互いの共通項について話しているからこそ、有意義な会話のキャッチボールがしたいのに、一方的に僕めがけてピッチングマシンで剛速球を連投されていては、グローブを手に取る気力さえ失せてしまいます。
会話に飽き飽きしていても、露骨に興味のない返答をする勇気もないので、相手はそのまま悠々と話を続けます。
そんな日々を過ごすうちに僕は人と話をするとき、僕と相手の間に人を挟んだりして話の対象が僕以外になる時間を作ろうとするようになりました。
一応、間に立ってくれる人には退屈させないように、今日はこの人で大丈夫だろうという人を吟味してはいますが、「一対一で話したくないから貴方を呼びました。
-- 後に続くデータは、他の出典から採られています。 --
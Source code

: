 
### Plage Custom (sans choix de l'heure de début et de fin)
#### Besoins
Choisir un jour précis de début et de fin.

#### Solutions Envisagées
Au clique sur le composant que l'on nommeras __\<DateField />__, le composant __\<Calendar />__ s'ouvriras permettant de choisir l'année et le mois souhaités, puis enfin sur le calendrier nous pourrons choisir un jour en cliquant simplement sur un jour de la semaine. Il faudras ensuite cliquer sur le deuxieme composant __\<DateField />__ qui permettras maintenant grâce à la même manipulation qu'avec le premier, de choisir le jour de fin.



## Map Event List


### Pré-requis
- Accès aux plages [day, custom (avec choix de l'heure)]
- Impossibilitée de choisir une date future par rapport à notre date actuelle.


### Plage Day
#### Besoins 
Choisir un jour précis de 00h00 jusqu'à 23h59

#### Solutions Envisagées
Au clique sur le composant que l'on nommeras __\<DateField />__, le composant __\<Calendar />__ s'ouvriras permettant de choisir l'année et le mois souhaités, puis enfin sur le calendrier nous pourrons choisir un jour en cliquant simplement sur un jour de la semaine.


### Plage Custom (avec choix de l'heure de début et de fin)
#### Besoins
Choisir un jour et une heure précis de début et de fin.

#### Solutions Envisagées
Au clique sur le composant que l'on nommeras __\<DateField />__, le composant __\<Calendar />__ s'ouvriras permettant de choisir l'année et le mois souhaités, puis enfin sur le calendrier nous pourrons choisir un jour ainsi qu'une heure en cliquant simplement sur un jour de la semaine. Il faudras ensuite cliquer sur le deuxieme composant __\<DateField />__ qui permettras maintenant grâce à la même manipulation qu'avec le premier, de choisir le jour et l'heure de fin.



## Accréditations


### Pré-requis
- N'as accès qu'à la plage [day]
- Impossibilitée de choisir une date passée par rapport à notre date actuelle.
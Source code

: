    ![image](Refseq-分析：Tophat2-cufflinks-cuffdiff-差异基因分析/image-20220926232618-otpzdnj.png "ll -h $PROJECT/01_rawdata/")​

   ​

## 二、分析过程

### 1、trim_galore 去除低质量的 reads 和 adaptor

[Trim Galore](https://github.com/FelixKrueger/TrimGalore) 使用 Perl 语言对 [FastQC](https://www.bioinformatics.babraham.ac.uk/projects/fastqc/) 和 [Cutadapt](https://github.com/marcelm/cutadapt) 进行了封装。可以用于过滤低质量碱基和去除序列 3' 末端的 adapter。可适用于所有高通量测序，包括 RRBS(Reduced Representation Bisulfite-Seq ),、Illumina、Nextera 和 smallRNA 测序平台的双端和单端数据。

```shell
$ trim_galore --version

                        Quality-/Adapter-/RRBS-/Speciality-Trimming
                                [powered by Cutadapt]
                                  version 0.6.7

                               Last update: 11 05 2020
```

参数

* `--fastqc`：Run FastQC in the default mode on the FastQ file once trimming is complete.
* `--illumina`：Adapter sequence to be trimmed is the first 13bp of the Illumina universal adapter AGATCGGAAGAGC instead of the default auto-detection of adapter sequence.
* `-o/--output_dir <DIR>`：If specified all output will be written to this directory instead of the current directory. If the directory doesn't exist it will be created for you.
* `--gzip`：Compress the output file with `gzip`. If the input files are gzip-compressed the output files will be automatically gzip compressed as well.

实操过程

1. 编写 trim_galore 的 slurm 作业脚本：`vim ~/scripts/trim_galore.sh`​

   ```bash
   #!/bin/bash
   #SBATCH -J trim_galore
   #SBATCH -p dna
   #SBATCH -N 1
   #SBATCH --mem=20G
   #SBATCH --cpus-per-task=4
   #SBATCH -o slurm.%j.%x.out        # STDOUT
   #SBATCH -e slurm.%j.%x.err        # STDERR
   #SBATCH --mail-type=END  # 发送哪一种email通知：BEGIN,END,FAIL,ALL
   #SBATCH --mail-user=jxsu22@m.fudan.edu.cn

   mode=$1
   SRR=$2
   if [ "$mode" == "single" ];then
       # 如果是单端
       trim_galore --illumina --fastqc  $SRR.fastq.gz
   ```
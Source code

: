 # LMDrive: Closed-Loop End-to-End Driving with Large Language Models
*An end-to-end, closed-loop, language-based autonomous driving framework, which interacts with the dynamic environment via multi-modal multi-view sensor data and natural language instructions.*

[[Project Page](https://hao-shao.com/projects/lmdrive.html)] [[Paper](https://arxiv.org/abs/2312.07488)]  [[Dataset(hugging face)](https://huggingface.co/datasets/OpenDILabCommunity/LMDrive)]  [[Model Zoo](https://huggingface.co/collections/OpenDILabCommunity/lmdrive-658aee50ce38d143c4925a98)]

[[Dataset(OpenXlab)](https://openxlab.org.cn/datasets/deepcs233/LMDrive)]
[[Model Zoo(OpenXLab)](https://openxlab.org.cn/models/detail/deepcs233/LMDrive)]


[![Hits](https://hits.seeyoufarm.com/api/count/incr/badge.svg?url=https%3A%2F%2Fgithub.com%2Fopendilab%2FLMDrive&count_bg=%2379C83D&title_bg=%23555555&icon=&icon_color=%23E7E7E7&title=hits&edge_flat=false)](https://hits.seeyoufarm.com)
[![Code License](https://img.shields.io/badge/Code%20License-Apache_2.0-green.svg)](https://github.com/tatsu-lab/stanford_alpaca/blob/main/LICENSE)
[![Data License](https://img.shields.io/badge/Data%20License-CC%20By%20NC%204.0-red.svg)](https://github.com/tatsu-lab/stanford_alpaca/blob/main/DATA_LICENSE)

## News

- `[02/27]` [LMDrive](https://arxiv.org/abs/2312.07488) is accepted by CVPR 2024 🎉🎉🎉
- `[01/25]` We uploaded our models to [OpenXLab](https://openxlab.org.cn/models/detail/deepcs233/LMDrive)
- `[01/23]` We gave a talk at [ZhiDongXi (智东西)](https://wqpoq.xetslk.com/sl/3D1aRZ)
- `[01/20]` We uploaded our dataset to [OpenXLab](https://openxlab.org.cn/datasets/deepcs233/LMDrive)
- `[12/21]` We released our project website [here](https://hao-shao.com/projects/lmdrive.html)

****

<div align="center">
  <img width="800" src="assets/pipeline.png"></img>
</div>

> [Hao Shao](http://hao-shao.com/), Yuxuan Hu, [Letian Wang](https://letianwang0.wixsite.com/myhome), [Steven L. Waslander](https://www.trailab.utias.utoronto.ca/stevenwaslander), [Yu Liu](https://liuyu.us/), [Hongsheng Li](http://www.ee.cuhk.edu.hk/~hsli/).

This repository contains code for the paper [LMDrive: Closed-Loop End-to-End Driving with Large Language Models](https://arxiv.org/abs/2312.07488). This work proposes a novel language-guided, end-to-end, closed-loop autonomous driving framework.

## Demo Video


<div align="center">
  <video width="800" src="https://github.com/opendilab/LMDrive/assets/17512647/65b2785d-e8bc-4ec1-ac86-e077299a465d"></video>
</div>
」なんて本意が知れたら、決していい思いはしないだろうなあと思いつつ、ラインの連絡先画面をスクロールする毎日でした。
しかし、こんなことをしていても、どんどん会話環境から離れて、挙げ句には「そういえば、何でお前この席にいるの?」なんて言われかねない、と危惧した僕は新たな会話法を模索しました。
結果、思い付いたのは僕がインタビュアーになることでした。
会話の際、両者の間に立ち、
「あーなるほど、じゃ貴方はどう思います?」
といったように会話の回転軸になろうとしたのです。
否応にも会話内容を把握しなければなりませんが、会話の対象が僕だけじゃないという安心感からか、自然と能動的になっている自分がいました。
インタビュー(inter view)
文字通り「内面を見る」行為。
僕は中途半端ではあるけれど、せっかく培ったこの方法を自分自身にも試みています。
一日の終わり、風呂に浸かりながら、自分で自分にインタビューする。
インタビュアーの僕は、僕自身の悩みや不安の核心を突く問いをどんどん投げ掛けるけれど、僕はなかなか答えを返せない。
このエッセイも、ある意味、インタビュアーの僕が、インタビュイーの僕から答えを引き出させるために始めた企画といっても良いのかもしれないなあと今更ながら思います。
しかして、インタビュイーとしての僕は未熟。
答えが出るのには、まだまだ時間がかかりそうです。